Optimization of code for maximum speed, very specific project.

Are these number more stable than they look and it is just because the serial printing is so slow compared to the interrupts?

The latter, I think. You're essentially sampling a counter that runs at 16MHz every 2ms or so, by which time it ought to have incremented by about 32000, which is pretty much the full range of the integer in question...

tickCounter += TIMER_CYCLE_COUNT;

You are chasing a wrong direction here, I think. You should want to redefined a "tick" so that tick = CycleTime/BrightnessLevels (or, for 8.3ms and 256 brightness levels, about 32 us.) That means that the clock always ticks by 1 in your ISR. The actual clock or instruction rate of the cpu ought to be irrelevant. Sure, at some level it's the limiting factor, but you want to have your code running in a way that it's so much faster than the problem, that there's no actual dependency...

Looking at the code generated when tick and powerDelay are both uint8_t, it looks to be about 480 instructions. 32 us is about 512 instructions.
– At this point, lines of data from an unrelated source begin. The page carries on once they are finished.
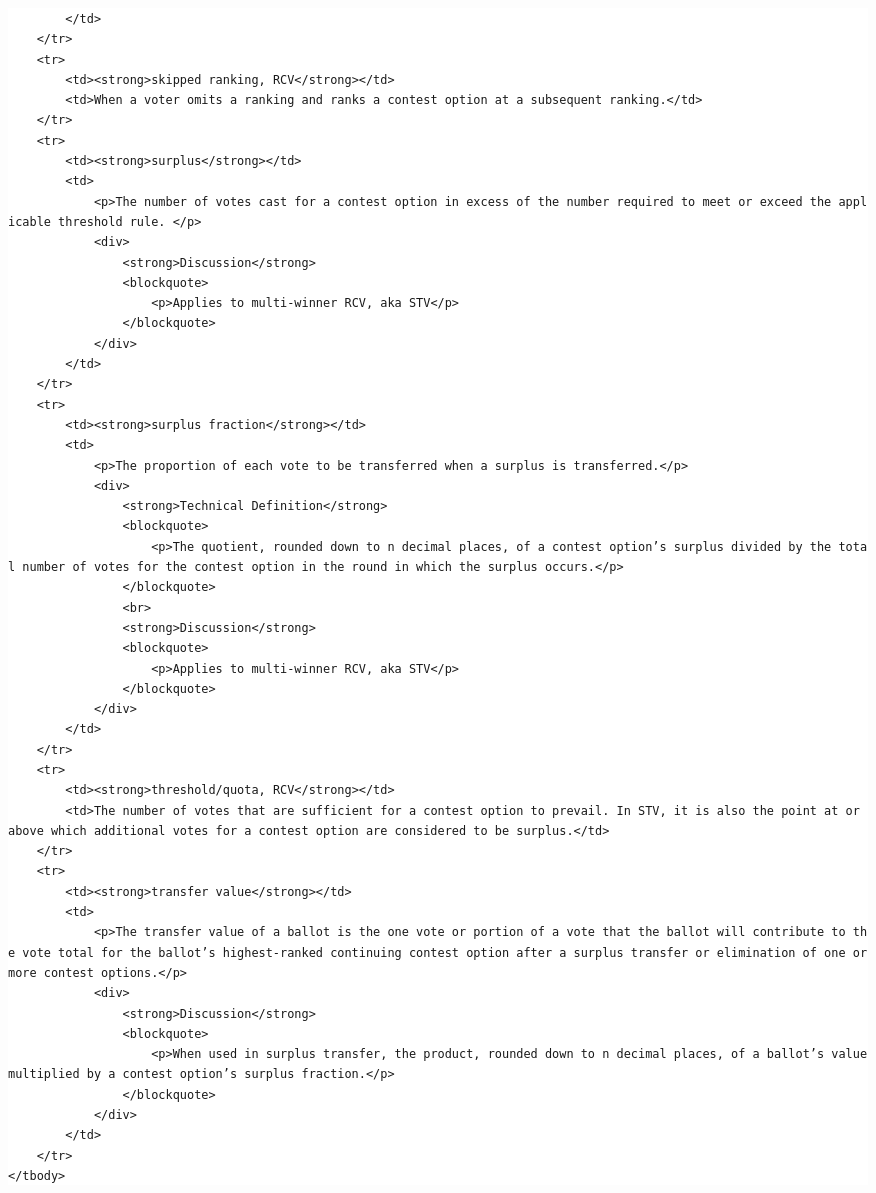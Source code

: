             </td>
        </tr>
        <tr>
            <td><strong>skipped ranking, RCV</strong></td>
            <td>When a voter omits a ranking and ranks a contest option at a subsequent ranking.</td>
        </tr>
        <tr>
            <td><strong>surplus</strong></td>
            <td>
                <p>The number of votes cast for a contest option in excess of the number required to meet or exceed the applicable threshold rule. </p>
                <div>
                    <strong>Discussion</strong>
                    <blockquote>
                        <p>Applies to multi-winner RCV, aka STV</p>
                    </blockquote>
                </div>
            </td>
        </tr>
        <tr>
            <td><strong>surplus fraction</strong></td>
            <td>
                <p>The proportion of each vote to be transferred when a surplus is transferred.</p>
                <div>
                    <strong>Technical Definition</strong>
                    <blockquote>
                        <p>The quotient, rounded down to n decimal places, of a contest option’s surplus divided by the total number of votes for the contest option in the round in which the surplus occurs.</p>
                    </blockquote>
                    <br>
                    <strong>Discussion</strong>
                    <blockquote>
                        <p>Applies to multi-winner RCV, aka STV</p>
                    </blockquote>
                </div>
            </td>
        </tr>
        <tr>
            <td><strong>threshold/quota, RCV</strong></td>
            <td>The number of votes that are sufficient for a contest option to prevail. In STV, it is also the point at or above which additional votes for a contest option are considered to be surplus.</td>
        </tr>
        <tr>
            <td><strong>transfer value</strong></td>
            <td>
                <p>The transfer value of a ballot is the one vote or portion of a vote that the ballot will contribute to the vote total for the ballot’s highest-ranked continuing contest option after a surplus transfer or elimination of one or more contest options.</p>
                <div>
                    <strong>Discussion</strong>
                    <blockquote>
                        <p>When used in surplus transfer, the product, rounded down to n decimal places, of a ballot’s value multiplied by a contest option’s surplus fraction.</p>
                    </blockquote>
                </div>
            </td>
        </tr>
    </tbody>
</table>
Now, every ISR execution doesn't execute all the instructions, and all the instructions are not one cycle, so it's hard to tell whether this would actually be fast enough. It does indicate (to me) a couple of things:

  1. It would be pretty close; certainly close enough to worry about.
  2. wider math (32bit tick and powerDelay) probably isn't going to work at all. (1100 instructions! (odd that it isn't more.))
  3. going to, say, 100 ticks/halfcycle instead of 256 ticks/halfcycle, would probably give you all the breathing room you need.